PROVIDED DATA —

########################################

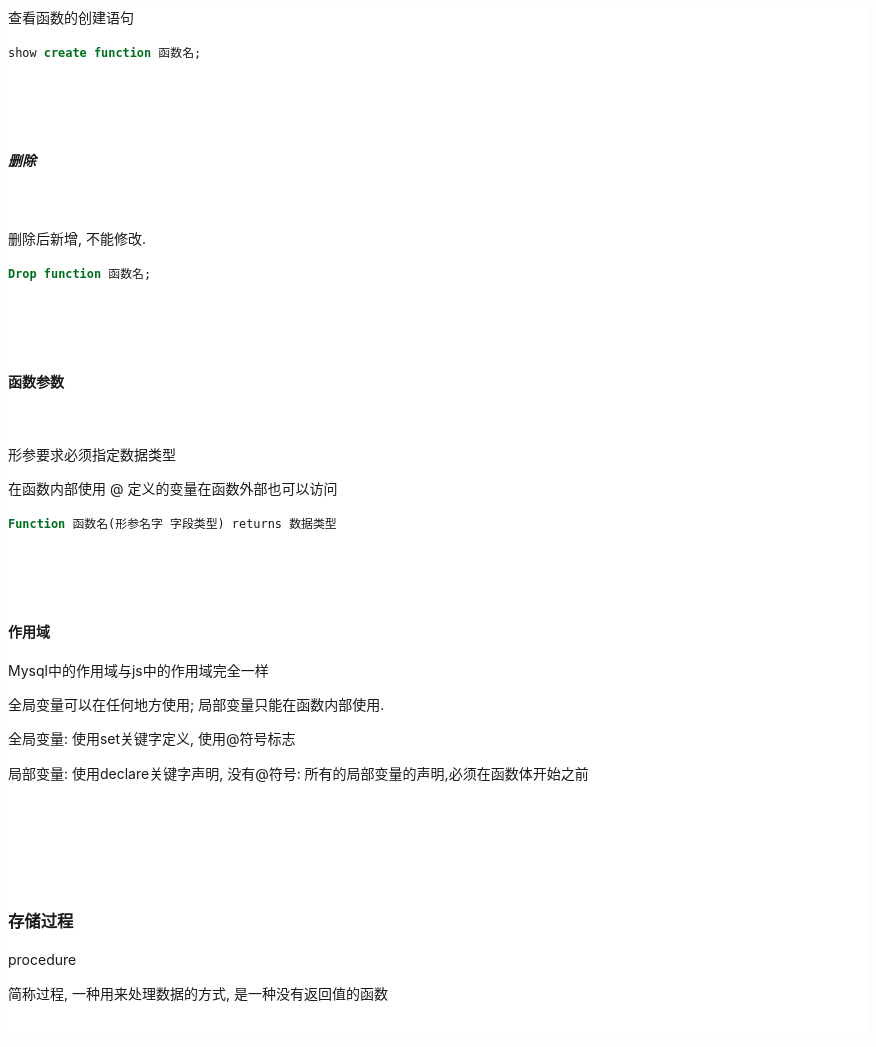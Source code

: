 查看函数的创建语句

```sql
show create function 函数名;
```

‍

‍

##### **删除**

‍

删除后新增, 不能修改.

```sql
Drop function 函数名;
```

‍

‍

#### 函数参数

‍

形参要求必须指定数据类型

在函数内部使用 @ 定义的变量在函数外部也可以访问

```sql
Function 函数名(形参名字 字段类型) returns 数据类型
```

‍

‍

#### 作用域

Mysql中的作用域与js中的作用域完全一样

全局变量可以在任何地方使用; 局部变量只能在函数内部使用.

全局变量: 使用set关键字定义, 使用@符号标志

局部变量: 使用declare关键字声明, 没有@符号: 所有的局部变量的声明,必须在函数体开始之前

‍

‍

‍

### 存储过程

procedure

简称过程, 一种用来处理数据的方式, 是一种没有返回值的函数

‍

########################################

INSTRUCTIONS TO FOLLOW —
The lines to write out run from the one with "Mysql中的作用域与js中的作用域完全一样" through the end of the records. Give them exactly, and only them.

TASK SOLUTION —
Mysql中的作用域与js中的作用域完全一样

全局变量可以在任何地方使用; 局部变量只能在函数内部使用.

全局变量: 使用set关键字定义, 使用@符号标志

局部变量: 使用declare关键字声明, 没有@符号: 所有的局部变量的声明,必须在函数体开始之前

‍

‍

‍

### 存储过程

procedure

简称过程, 一种用来处理数据的方式, 是一种没有返回值的函数

‍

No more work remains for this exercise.